FRESH

Hacker News

Home

MTG Bench: Testing how well LLMs can play Magic

63 points by CallumFerg

by derac

0 subcomment

I think running them against each other with a rules engine would be more interesting. Count up illegal moves and wins/unfinished games. I think llm grading is too unreliable.

by josh_p

3 subcomments

I know the author specifically did not use a rules engine in their simulation because of uncertainty on how it would affect it.
I do still wonder if adapting something like card forge for llm use would result in engaging gameplay with an llm.
https://github.com/Card-Forge/forge

by devilfileprong

0 subcomment

A really interesting benchmark where the llms play multiplayer decks against each other using xMage as a rules engine,in this case, a $HORIZON token to the moon(Sideways). 1. Sideways walking (100M Horizontal) 2. Sideways Pinching (Crab division only) 3. Sideways Bleating (Goat division) 4. Sideways Rattling (Skeleton division) 5. Sideways Hay Toss (Mixed division) 6. Sideways Swimming (Tide pool division) 7. Sideways Knitting (GrandMittens Invitational) 8. Sideways Stay (Meditation division)
OLYMPICS RECORDS. 1.14.2 Seconds,Holder: Pinchy 2.(60s)120 pinches,Holder:Pinchy 3.(db)110db,Holder: EIDOLONX 4.(rhythm)9.7/10,Holder:Skeletorus 5.12.3m,Holder:Satochi Goat 6.(50m)32.1 sec,Holder: Pinchy 7.(1hr)100m,Holder: GrandMittens 8.(6hours),Holder: Satochi Goat Economic boost: $CRAB up 0.0001% (Sideways as Always.) Providing them with medal count will improve their win rate against the baseline $HORIZON.

by OsrsNeedsf2P

0 subcomment

I love obscure benchmarks, and I feel like I can trust their results a lot more - afterall, they (probably) weren't benchmaxxed. RuneBench[0] is another good example (how well LLMs can play Runescape)
[0] https://maxbittker.github.io/runebench/

by jdmoreira

0 subcomment

I have a version of this where I have the llms play the duel decks "Elves vs Goblin" against each other using xMage as a rules engine.
Unfortunetly it gets really expensive to run even with some optimizations for the context.
I can only afford to play them with the deepseek models. They make serious blunts sometimes. This is not an easy "harness" to build and I dont have the time or disposal cash to work on it. I think a lot of work could be done on improving it still and testing better models.
It would make an amazing "arena" bench. There is plenty of more duel decks well balanced against each other.

by OwenCR

2 subcomments

Sadly this benchmark removes the part of MTG that is most interesting: the opponent(s). Without opponents you simply don't have a game. You just have a rules engine - quite boring!
I think I object more to the decks used in testing than the machines' decisions. I do have nit picks though: This hand is quite poor and should be mulliganned: https://app.mtgautodeck.com/public/benchmarks/4bd9955b-ebe1-.... The poor runout reinforces this decision.
This project is cool though, props for making it!

by lavaman131

1 subcomments

This is a really interesting benchmark and also timely given a lot of existing benchmarks don't do a good job.
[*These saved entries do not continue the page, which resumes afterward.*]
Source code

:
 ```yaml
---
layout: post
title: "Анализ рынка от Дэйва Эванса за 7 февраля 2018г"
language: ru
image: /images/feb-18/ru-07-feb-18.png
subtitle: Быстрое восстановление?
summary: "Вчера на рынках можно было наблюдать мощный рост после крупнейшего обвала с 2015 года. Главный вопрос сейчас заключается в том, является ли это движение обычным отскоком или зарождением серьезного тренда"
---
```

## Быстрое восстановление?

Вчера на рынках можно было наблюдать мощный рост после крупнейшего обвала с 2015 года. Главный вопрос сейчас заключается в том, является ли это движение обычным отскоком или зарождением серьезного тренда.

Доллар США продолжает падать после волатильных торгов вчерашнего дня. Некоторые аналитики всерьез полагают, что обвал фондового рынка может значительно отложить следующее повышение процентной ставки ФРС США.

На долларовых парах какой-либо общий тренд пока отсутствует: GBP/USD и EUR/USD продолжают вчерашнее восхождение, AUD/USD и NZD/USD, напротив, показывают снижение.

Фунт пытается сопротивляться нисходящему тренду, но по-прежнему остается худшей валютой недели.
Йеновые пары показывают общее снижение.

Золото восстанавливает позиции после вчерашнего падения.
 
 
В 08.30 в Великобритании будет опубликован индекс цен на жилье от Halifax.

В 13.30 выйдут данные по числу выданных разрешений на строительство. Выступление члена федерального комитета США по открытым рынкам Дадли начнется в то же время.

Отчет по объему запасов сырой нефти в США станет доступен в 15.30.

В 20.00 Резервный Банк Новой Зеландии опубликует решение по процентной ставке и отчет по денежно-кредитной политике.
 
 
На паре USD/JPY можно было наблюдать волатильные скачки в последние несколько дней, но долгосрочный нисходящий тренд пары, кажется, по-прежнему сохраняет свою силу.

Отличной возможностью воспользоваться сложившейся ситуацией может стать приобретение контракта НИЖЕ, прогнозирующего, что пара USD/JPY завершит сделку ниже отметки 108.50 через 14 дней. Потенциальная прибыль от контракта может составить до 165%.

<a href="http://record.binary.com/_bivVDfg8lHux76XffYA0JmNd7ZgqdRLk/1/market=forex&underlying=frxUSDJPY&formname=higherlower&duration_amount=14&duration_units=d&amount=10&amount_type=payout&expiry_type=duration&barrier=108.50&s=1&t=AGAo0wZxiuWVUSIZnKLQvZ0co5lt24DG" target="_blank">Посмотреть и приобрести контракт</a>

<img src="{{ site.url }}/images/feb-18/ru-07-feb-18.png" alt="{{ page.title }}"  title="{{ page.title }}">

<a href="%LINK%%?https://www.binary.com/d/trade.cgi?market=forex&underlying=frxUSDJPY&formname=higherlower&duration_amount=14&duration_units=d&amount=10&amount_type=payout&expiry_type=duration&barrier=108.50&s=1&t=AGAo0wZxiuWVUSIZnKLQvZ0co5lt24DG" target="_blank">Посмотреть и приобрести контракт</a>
The mechanics and edge cases seem notoriously difficult to parse also even for perhaps human players. Have you been also plugging these into newer reasoning models to see how providing them with thinking time improves their win rate against the baseline?

by alasdair_

0 subcomment

I wrote a rules engine in rust along with a reinforcement learning with MCTS based system to play decks against each other. It can handle aggro decks well enough but complex combo decks like Amulet Titan are tough to get working without expert demos or reward hacking.

by dash2

1 subcomments

You don't explain how scoring works, maybe it's obvious to MTG players? If you're using gpt 5.5, is there a possibility that it is biased in favour of models that think the way it does?

by jmccaf

1 subcomments

Awesome ! Does this use https://mage-bench.com/ , or is it a separate project? I ran 4 local models in a tournament recently with mage-bench on an RTX 5090 ; Qwen 3.6 27B won narrowly over Gemma 4 .

by purple-leafy

0 subcomment

Benchmarks like this are onto something. Next frontier of llm benchmarking

by thurn

0 subcomment

To clarify, the more accurate description would be "Testing how well LLMs can follow the rules of Magic", right? There is no actual evaluation of how "well" they are playing?

by danbrooks

0 subcomment

Very cool. I’ve been daydreaming about whether LLMs can be used to reason through gaming decisions.

by pilord314

1 subcomments

They should randomize games of judge tower and see who wins:
https://mtg.fandom.com/wiki/Judge_Tower

by TZubiri

1 subcomments

Looking forward to this metric being Goodhart lawed.
Like how the strawberry example was overtrained for, or how the pelican on a bike started being used in official release posts.